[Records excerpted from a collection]
◇ ◇ ◇ ◇ ◇
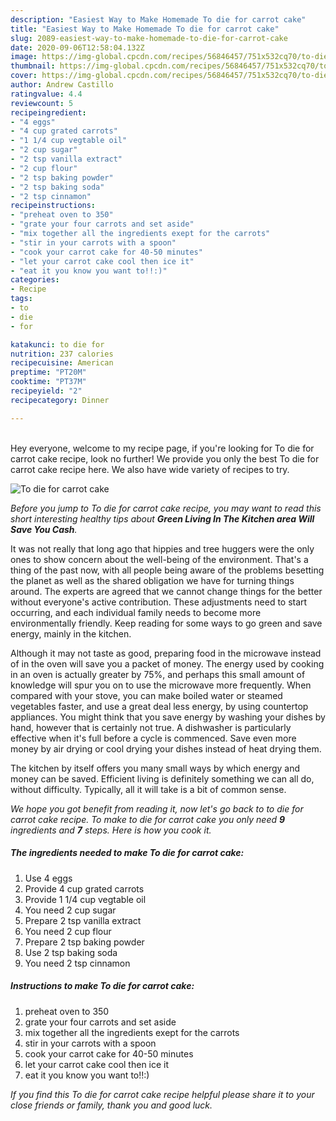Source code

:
```yaml
---
description: "Easiest Way to Make Homemade To die for carrot cake"
title: "Easiest Way to Make Homemade To die for carrot cake"
slug: 2089-easiest-way-to-make-homemade-to-die-for-carrot-cake
date: 2020-09-06T12:58:04.132Z
image: https://img-global.cpcdn.com/recipes/56846457/751x532cq70/to-die-for-carrot-cake-recipe-main-photo.jpg
thumbnail: https://img-global.cpcdn.com/recipes/56846457/751x532cq70/to-die-for-carrot-cake-recipe-main-photo.jpg
cover: https://img-global.cpcdn.com/recipes/56846457/751x532cq70/to-die-for-carrot-cake-recipe-main-photo.jpg
author: Andrew Castillo
ratingvalue: 4.4
reviewcount: 5
recipeingredient:
- "4 eggs"
- "4 cup grated carrots"
- "1 1/4 cup vegtable oil"
- "2 cup sugar"
- "2 tsp vanilla extract"
- "2 cup flour"
- "2 tsp baking powder"
- "2 tsp baking soda"
- "2 tsp cinnamon"
recipeinstructions:
- "preheat oven to 350"
- "grate your four carrots and set aside"
- "mix together all the ingredients exept for the carrots"
- "stir in your carrots with a spoon"
- "cook your carrot cake for 40-50 minutes"
- "let your carrot cake cool then ice it"
- "eat it you know you want to!!:)"
categories:
- Recipe
tags:
- to
- die
- for

katakunci: to die for 
nutrition: 237 calories
recipecuisine: American
preptime: "PT20M"
cooktime: "PT37M"
recipeyield: "2"
recipecategory: Dinner

---
```

<br>
Hey everyone, welcome to my recipe page, if you're looking for To die for carrot cake recipe, look no further! We provide you only the best To die for carrot cake recipe here. We also have wide variety of recipes to try.
<br>


![To die for carrot cake](https://img-global.cpcdn.com/recipes/56846457/751x532cq70/to-die-for-carrot-cake-recipe-main-photo.jpg)

<i>Before you jump to To die for carrot cake recipe, you may want to read this short interesting healthy tips about 
<strong>Green Living In The Kitchen area Will Save You Cash</strong>.</i>
</br>

It was not really that long ago that hippies and tree huggers were the only ones to show concern about the well-being of the environment. That's a thing of the past now, with all people being aware of the problems besetting the planet as well as the shared obligation we have for turning things around. The experts are agreed that we cannot change things for the better without everyone's active contribution. These adjustments need to start occurring, and each individual family needs to become more environmentally friendly. Keep reading for some ways to go green and save energy, mainly in the kitchen.

Although it may not taste as good, preparing food in the microwave instead of in the oven will save you a packet of money. The energy used by cooking in an oven is actually greater by 75%, and perhaps this small amount of knowledge will spur you on to use the microwave more frequently. When compared with your stove, you can make boiled water or steamed vegetables faster, and use a great deal less energy, by using countertop appliances. You might think that you save energy by washing your dishes by hand, however that is certainly not true. A dishwasher is particularly effective when it's full before a cycle is commenced. Save even more money by air drying or cool drying your dishes instead of heat drying them.

The kitchen by itself offers you many small ways by which energy and money can be saved. Efficient living is definitely something we can all do, without difficulty. Typically, all it will take is a bit of common sense.


<i>We hope you got benefit from reading it, now let's go back to to die for carrot cake recipe. To make to die for carrot cake you only need <strong>9</strong> ingredients and <strong>7</strong> steps. Here is how you cook it.
</i>

##### The ingredients needed to make To die for carrot cake:

1. Use 4 eggs
1. Provide 4 cup grated carrots
1. Provide 1 1/4 cup vegtable oil
1. You need 2 cup sugar
1. Prepare 2 tsp vanilla extract
1. You need 2 cup flour
1. Prepare 2 tsp baking powder
1. Use 2 tsp baking soda
1. You need 2 tsp cinnamon


##### Instructions to make To die for carrot cake:

1. preheat oven to 350
1. grate your four carrots and set aside
1. mix together all the ingredients exept for the carrots
1. stir in your carrots with a spoon
1. cook your carrot cake for 40-50 minutes
1. let your carrot cake cool then ice it
1. eat it you know you want to!!:)


<i>If you find this To die for carrot cake recipe helpful please share it to your close friends or family, thank you and good luck.</i>
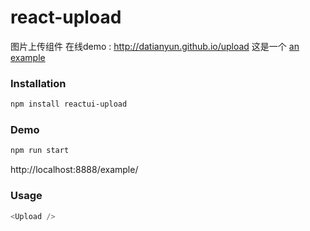 # react-upload

图片上传组件
在线demo : http://datianyun.github.io/upload
这是一个 [an example](http://datianyun.github.io/upload "Title")
### Installation
``` sh
npm install reactui-upload
```

### Demo

``` sh
npm run start
```

http://localhost:8888/example/

### Usage
``` javascript
<Upload />
```
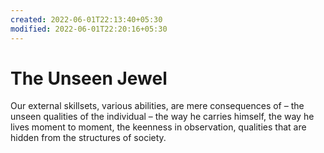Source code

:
 ```yaml
---
created: 2022-06-01T22:13:40+05:30
modified: 2022-06-01T22:20:16+05:30
---
```


# The Unseen Jewel

Our external skillsets, various abilities, are mere consequences of – the unseen qualities of the individual – the way he carries himself, the way he lives moment to moment, the keenness in observation, qualities that are hidden from the structures of society.
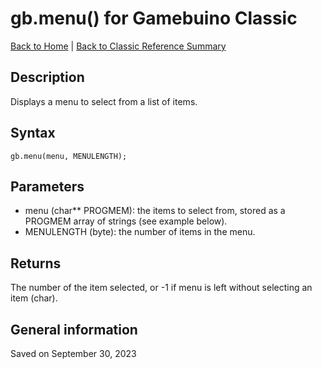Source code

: 
# gb.menu() for Gamebuino Classic

[Back to Home](./../../../README.MD) | [Back to Classic Reference Summary](./README.MD)

## Description

Displays a menu to select from a list of items.

## Syntax

```
gb.menu(menu, MENULENGTH);
```

## Parameters

- menu (char** PROGMEM): the items to select from, stored as a PROGMEM array of strings (see example below).
- MENULENGTH (byte): the number of items in the menu.

## Returns

The number of the item selected, or -1 if menu is left without selecting an item (char).

## General information

Saved on September 30, 2023
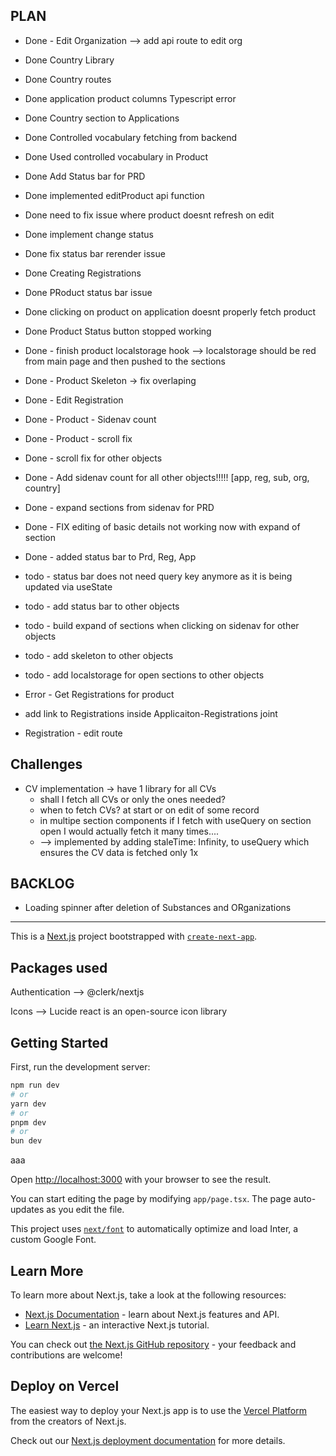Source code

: ## PLAN

- Done - Edit Organization --> add api route to edit org
- Done Country Library
- Done Country routes
- Done application product columns Typescript error
- Done Country section to Applications
- Done Controlled vocabulary fetching from backend
- Done Used controlled vocabulary in Product
- Done Add Status bar for PRD
- Done implemented editProduct api function
- Done need to fix issue where product doesnt refresh on edit
- Done implement change status
- Done fix status bar rerender issue
- Done Creating Registrations
- Done PRoduct status bar issue
- Done clicking on product on application doesnt properly fetch product
- Done Product Status button stopped working
- Done - finish product localstorage hook --> localstorage should be red from main page and then pushed to the sections
- Done - Product Skeleton -> fix overlaping
- Done - Edit Registration
- Done - Product - Sidenav count
- Done - Product - scroll fix
- Done - scroll fix for other objects
- Done - Add sidenav count for all other objects!!!!! [app, reg, sub, org, country]
- Done - expand sections from sidenav for PRD
- Done - FIX editing of basic details not working now with expand of section
- Done - added status bar to Prd, Reg, App
- todo - status bar does not need query key anymore as it is being updated via useState
- todo - add status bar to other objects
- todo - build expand of sections when clicking on sidenav for other objects
- todo - add skeleton to other objects
- todo - add localstorage for open sections to other objects
- Error - Get Registrations for product
- add link to Registrations inside Applicaiton-Registrations joint

- Registration - edit route

## Challenges

- CV implementation -> have 1 library for all CVs
  - shall I fetch all CVs or only the ones needed?
  - when to fetch CVs? at start or on edit of some record
  - in multipe section components if I fetch with useQuery on section open I would actually fetch it many times....
  - --> implemented by adding staleTime: Infinity, to useQuery which ensures the CV data is fetched only 1x

## BACKLOG

- Loading spinner after deletion of Substances and ORganizations

---

This is a [Next.js](https://nextjs.org/) project bootstrapped with [`create-next-app`](https://github.com/vercel/next.js/tree/canary/packages/create-next-app).

## Packages used

Authentication --> @clerk/nextjs

Icons --> Lucide react is an open-source icon library

## Getting Started

First, run the development server:

```bash
npm run dev
# or
yarn dev
# or
pnpm dev
# or
bun dev
```

aaa

Open [http://localhost:3000](http://localhost:3000) with your browser to see the result.

You can start editing the page by modifying `app/page.tsx`. The page auto-updates as you edit the file.

This project uses [`next/font`](https://nextjs.org/docs/basic-features/font-optimization) to automatically optimize and load Inter, a custom Google Font.

## Learn More

To learn more about Next.js, take a look at the following resources:

- [Next.js Documentation](https://nextjs.org/docs) - learn about Next.js features and API.
- [Learn Next.js](https://nextjs.org/learn) - an interactive Next.js tutorial.

You can check out [the Next.js GitHub repository](https://github.com/vercel/next.js/) - your feedback and contributions are welcome!

## Deploy on Vercel

The easiest way to deploy your Next.js app is to use the [Vercel Platform](https://vercel.com/new?utm_medium=default-template&filter=next.js&utm_source=create-next-app&utm_campaign=create-next-app-readme) from the creators of Next.js.

Check out our [Next.js deployment documentation](https://nextjs.org/docs/deployment) for more details.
◇ ◇ ◇ ◇ ◇
Problem description =
In the entries above, restate word for word the lines between the one holding "- [Next.js Documentation](https://nextjs.org/docs)" and the one holding "## Deploy on Vercel", inclusive, and nothing besides.

Answer =
- [Next.js Documentation](https://nextjs.org/docs) - learn about Next.js features and API.
- [Learn Next.js](https://nextjs.org/learn) - an interactive Next.js tutorial.

You can check out [the Next.js GitHub repository](https://github.com/vercel/next.js/) - your feedback and contributions are welcome!

## Deploy on Vercel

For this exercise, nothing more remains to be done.